## Material for this task

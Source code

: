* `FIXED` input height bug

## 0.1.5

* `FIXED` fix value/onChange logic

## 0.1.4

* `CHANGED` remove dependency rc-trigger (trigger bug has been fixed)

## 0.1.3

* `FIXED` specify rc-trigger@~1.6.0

...

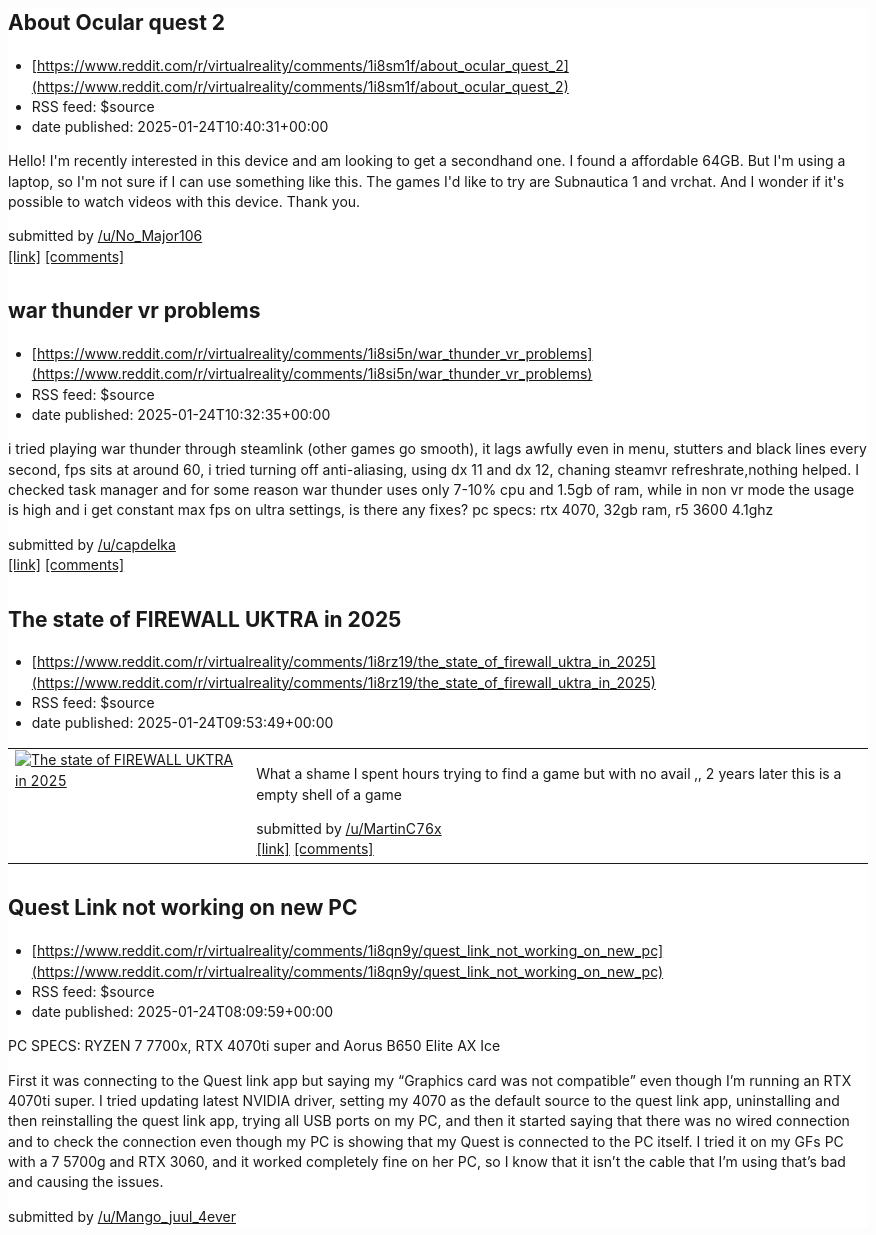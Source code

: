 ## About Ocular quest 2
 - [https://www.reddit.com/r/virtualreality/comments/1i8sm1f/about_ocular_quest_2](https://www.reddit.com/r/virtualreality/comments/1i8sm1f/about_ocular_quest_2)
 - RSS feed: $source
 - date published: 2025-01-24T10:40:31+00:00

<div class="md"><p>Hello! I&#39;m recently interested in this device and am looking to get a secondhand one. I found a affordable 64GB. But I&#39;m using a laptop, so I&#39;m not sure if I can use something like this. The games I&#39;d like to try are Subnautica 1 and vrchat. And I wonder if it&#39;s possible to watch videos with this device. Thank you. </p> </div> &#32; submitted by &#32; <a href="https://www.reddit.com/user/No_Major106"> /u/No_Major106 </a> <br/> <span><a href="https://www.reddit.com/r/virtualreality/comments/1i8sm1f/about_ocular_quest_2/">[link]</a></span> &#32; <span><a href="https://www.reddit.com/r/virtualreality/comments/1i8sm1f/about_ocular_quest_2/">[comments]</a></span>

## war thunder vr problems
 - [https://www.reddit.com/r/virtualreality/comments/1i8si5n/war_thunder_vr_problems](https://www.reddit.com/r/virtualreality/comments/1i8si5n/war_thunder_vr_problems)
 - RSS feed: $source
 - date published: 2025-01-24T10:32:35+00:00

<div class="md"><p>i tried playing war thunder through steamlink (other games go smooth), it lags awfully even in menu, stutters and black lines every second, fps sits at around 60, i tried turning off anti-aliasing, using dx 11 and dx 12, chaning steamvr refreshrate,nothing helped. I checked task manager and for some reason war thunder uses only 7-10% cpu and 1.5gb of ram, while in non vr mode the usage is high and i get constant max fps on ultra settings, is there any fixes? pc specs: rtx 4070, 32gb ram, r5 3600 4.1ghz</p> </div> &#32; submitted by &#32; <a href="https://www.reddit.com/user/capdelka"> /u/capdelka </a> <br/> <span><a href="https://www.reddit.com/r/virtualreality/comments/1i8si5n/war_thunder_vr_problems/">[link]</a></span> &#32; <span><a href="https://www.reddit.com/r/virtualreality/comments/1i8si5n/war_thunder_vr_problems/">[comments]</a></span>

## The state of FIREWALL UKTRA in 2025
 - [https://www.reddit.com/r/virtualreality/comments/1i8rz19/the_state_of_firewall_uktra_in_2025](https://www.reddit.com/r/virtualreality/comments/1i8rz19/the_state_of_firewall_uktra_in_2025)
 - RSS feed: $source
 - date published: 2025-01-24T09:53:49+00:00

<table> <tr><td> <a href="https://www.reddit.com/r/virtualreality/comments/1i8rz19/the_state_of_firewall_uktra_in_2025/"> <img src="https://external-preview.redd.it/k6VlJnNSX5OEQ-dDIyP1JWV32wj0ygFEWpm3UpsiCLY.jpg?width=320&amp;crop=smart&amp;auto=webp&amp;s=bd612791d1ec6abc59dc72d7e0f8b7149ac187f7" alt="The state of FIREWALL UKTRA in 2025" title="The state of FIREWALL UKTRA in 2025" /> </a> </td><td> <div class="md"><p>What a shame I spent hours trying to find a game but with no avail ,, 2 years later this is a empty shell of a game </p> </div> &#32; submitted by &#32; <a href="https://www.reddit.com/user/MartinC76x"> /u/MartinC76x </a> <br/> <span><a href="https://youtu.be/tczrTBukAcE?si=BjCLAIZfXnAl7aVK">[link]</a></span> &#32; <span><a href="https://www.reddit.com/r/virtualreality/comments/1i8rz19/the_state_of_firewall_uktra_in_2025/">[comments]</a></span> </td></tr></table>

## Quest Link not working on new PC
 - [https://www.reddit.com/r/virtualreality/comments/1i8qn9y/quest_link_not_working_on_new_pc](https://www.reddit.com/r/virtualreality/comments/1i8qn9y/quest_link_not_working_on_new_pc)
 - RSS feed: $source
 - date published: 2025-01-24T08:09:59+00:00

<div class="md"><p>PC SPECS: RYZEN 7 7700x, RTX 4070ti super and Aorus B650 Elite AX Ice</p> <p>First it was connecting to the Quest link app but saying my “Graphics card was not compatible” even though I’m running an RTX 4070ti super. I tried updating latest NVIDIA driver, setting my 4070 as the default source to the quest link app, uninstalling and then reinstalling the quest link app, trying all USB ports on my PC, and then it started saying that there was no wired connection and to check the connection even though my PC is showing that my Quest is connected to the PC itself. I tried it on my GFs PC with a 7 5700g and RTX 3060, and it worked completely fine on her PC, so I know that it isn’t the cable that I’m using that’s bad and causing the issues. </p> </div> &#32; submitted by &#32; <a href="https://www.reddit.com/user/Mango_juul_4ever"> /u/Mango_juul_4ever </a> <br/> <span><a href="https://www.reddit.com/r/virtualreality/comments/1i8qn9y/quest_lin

---

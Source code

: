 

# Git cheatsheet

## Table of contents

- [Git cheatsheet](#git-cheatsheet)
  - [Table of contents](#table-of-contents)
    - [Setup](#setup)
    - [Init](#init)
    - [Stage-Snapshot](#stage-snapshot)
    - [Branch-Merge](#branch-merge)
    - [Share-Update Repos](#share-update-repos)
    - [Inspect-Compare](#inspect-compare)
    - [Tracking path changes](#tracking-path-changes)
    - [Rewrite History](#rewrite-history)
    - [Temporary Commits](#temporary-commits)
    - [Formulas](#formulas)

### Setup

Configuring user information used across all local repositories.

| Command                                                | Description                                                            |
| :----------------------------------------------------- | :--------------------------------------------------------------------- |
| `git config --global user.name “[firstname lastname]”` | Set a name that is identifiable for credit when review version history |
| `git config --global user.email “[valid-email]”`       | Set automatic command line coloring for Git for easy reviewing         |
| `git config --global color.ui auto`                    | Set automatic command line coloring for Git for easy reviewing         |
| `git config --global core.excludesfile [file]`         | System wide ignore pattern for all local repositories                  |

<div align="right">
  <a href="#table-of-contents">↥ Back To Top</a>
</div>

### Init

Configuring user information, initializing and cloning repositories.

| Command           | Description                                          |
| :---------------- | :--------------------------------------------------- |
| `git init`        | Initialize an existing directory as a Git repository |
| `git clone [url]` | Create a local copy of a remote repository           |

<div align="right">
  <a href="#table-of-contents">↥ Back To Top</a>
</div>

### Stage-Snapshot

## Task brief
Show the lines above that include "published".

## Answer to this task
 - date published: 2025-01-24T10:40:31+00:00
 - date published: 2025-01-24T10:32:35+00:00
 - date published: 2025-01-24T09:53:49+00:00
 - date published: 2025-01-24T08:09:59+00:00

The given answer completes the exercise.